_YOUR ASSIGNMENT_
With the images removed, write out every line below exactly.

_EXERCISE INPUTS_
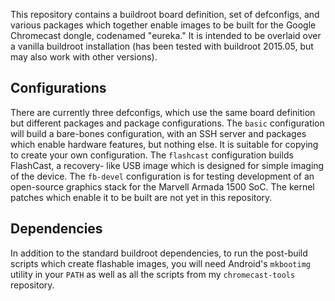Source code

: This repository contains a buildroot board definition, set of defconfigs, and
various packages which together enable images to be built for the Google
Chromecast dongle, codenamed "eureka." It is intended to be overlaid over a
vanilla buildroot installation (has been tested with buildroot 2015.05, but
may also work with other versions).

Configurations
--------------

There are currently three defconfigs, which use the same board definition but
different packages and package configurations. The `basic` configuration will
build a bare-bones configuration, with an SSH server and packages which enable
hardware features, but nothing else. It is suitable for copying to create your
own configuration. The `flashcast` configuration builds FlashCast, a recovery-
like USB image which is designed for simple imaging of the device. The `fb-devel`
configuration is for testing development of an open-source graphics stack for
the Marvell Armada 1500 SoC. The kernel patches which enable it to be built are
not yet in this repository.

Dependencies
------------

In addition to the standard buildroot dependencies, to run the post-build
scripts which create flashable images, you will need Android's `mkbootimg`
utility in your `PATH` as well as all the scripts from my `chromecast-tools`
repository.
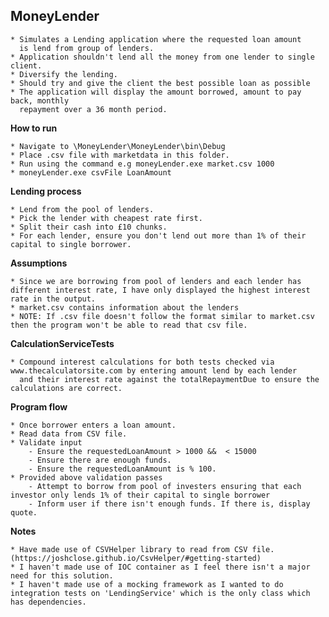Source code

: ﻿## MoneyLender

	* Simulates a Lending application where the requested loan amount
	  is lend from group of lenders.
	* Application shouldn't lend all the money from one lender to single client. 
	* Diversify the lending.
	* Should try and give the client the best possible loan as possible
	* The application will display the amount borrowed, amount to pay back, monthly
	  repayment over a 36 month period. 

**How to run**

	* Navigate to \MoneyLender\MoneyLender\bin\Debug
	* Place .csv file with marketdata in this folder. 
	* Run using the command e.g moneyLender.exe market.csv 1000
	* moneyLender.exe csvFile LoanAmount

**Lending process**

	* Lend from the pool of lenders.
	* Pick the lender with cheapest rate first. 
	* Split their cash into £10 chunks. 
	* For each lender, ensure you don't lend out more than 1% of their capital to single borrower.

**Assumptions**

	* Since we are borrowing from pool of lenders and each lender has different interest rate, I have only displayed the highest interest rate in the output. 
	* market.csv contains information about the lenders
	* NOTE: If .csv file doesn't follow the format similar to market.csv then the program won't be able to read that csv file. 

**CalculationServiceTests**

	* Compound interest calculations for both tests checked via www.thecalculatorsite.com by entering amount lend by each lender
	  and their interest rate against the totalRepaymentDue to ensure the calculations are correct.

**Program flow**

	* Once borrower enters a loan amount.
	* Read data from CSV file.
	* Validate input
		- Ensure the requestedLoanAmount > 1000 &&  < 15000
		- Ensure there are enough funds.
		- Ensure the requestedLoanAmount is % 100. 
	* Provided above validation passes
		- Attempt to borrow from pool of investers ensuring that each investor only lends 1% of their capital to single borrower
		- Inform user if there isn't enough funds. If there is, display quote. 

**Notes**

	* Have made use of CSVHelper library to read from CSV file. (https://joshclose.github.io/CsvHelper/#getting-started) 
	* I haven't made use of IOC container as I feel there isn't a major need for this solution.
	* I haven't made use of a mocking framework as I wanted to do integration tests on 'LendingService' which is the only class which has dependencies.
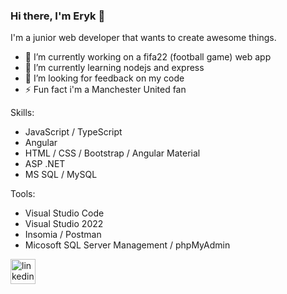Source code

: ### Hi there, I'm Eryk 👋

I'm a junior web developer that wants to create awesome things.

- 🔭 I’m currently working on a fifa22 (football game) web app
- 🌱 I’m currently learning nodejs and express
- 🤔 I’m looking for feedback on my code
- ⚡ Fun fact i'm a Manchester United fan

Skills: 
- JavaScript / TypeScript
- Angular
- HTML / CSS / Bootstrap / Angular Material
- ASP .NET 
- MS SQL / MySQL

Tools:
- Visual Studio Code
- Visual Studio 2022
- Insomia / Postman
- Micosoft SQL Server Management / phpMyAdmin

[<img src='https://cdn.jsdelivr.net/npm/simple-icons@3.0.1/icons/linkedin.svg' alt='linkedin' height='40'>](https://www.linkedin.com/in/eryk-ciesielski/)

_TASK RESULT_
Source code

: This repository contains a buildroot board definition, set of defconfigs, and
various packages which together enable images to be built for the Google
Chromecast dongle, codenamed "eureka." It is intended to be overlaid over a
vanilla buildroot installation (has been tested with buildroot 2015.05, but
may also work with other versions).

Configurations
--------------

There are currently three defconfigs, which use the same board definition but
different packages and package configurations. The `basic` configuration will
build a bare-bones configuration, with an SSH server and packages which enable
hardware features, but nothing else. It is suitable for copying to create your
own configuration. The `flashcast` configuration builds FlashCast, a recovery-
like USB image which is designed for simple imaging of the device. The `fb-devel`
configuration is for testing development of an open-source graphics stack for
the Marvell Armada 1500 SoC. The kernel patches which enable it to be built are
not yet in this repository.

Dependencies
------------

In addition to the standard buildroot dependencies, to run the post-build
scripts which create flashable images, you will need Android's `mkbootimg`
utility in your `PATH` as well as all the scripts from my `chromecast-tools`
repository.
Source code

: ﻿## MoneyLender

	* Simulates a Lending application where the requested loan amount
	  is lend from group of lenders.
	* Application shouldn't lend all the money from one lender to single client. 
	* Diversify the lending.
	* Should try and give the client the best possible loan as possible
	* The application will display the amount borrowed, amount to pay back, monthly
	  repayment over a 36 month period. 

**How to run**

	* Navigate to \MoneyLender\MoneyLender\bin\Debug
	* Place .csv file with marketdata in this folder. 
	* Run using the command e.g moneyLender.exe market.csv 1000
	* moneyLender.exe csvFile LoanAmount

**Lending process**

	* Lend from the pool of lenders.
	* Pick the lender with cheapest rate first. 
	* Split their cash into £10 chunks. 
	* For each lender, ensure you don't lend out more than 1% of their capital to single borrower.

**Assumptions**

	* Since we are borrowing from pool of lenders and each lender has different interest rate, I have only displayed the highest interest rate in the output. 
	* market.csv contains information about the lenders
	* NOTE: If .csv file doesn't follow the format similar to market.csv then the program won't be able to read that csv file. 

**CalculationServiceTests**

	* Compound interest calculations for both tests checked via www.thecalculatorsite.com by entering amount lend by each lender
	  and their interest rate against the totalRepaymentDue to ensure the calculations are correct.

**Program flow**

	* Once borrower enters a loan amount.
	* Read data from CSV file.
	* Validate input
		- Ensure the requestedLoanAmount > 1000 &&  < 15000
		- Ensure there are enough funds.
		- Ensure the requestedLoanAmount is % 100. 
	* Provided above validation passes
		- Attempt to borrow from pool of investers ensuring that each investor only lends 1% of their capital to single borrower
		- Inform user if there isn't enough funds. If there is, display quote. 

**Notes**

	* Have made use of CSVHelper library to read from CSV file. (https://joshclose.github.io/CsvHelper/#getting-started) 
	* I haven't made use of IOC container as I feel there isn't a major need for this solution.
	* I haven't made use of a mocking framework as I wanted to do integration tests on 'LendingService' which is the only class which has dependencies.
Source code

: ### Hi there, I'm Eryk 👋

I'm a junior web developer that wants to create awesome things.

- 🔭 I’m currently working on a fifa22 (football game) web app
- 🌱 I’m currently learning nodejs and express
- 🤔 I’m looking for feedback on my code
- ⚡ Fun fact i'm a Manchester United fan

Skills: 
- JavaScript / TypeScript
- Angular
- HTML / CSS / Bootstrap / Angular Material
- ASP .NET 
- MS SQL / MySQL

Tools:
- Visual Studio Code
- Visual Studio 2022
- Insomia / Postman
- Micosoft SQL Server Management / phpMyAdmin

[<img src='https://cdn.jsdelivr.net/npm/simple-icons@3.0.1/icons/linkedin.svg' alt='linkedin' height='40'>](https://www.linkedin.com/in/eryk-ciesielski/)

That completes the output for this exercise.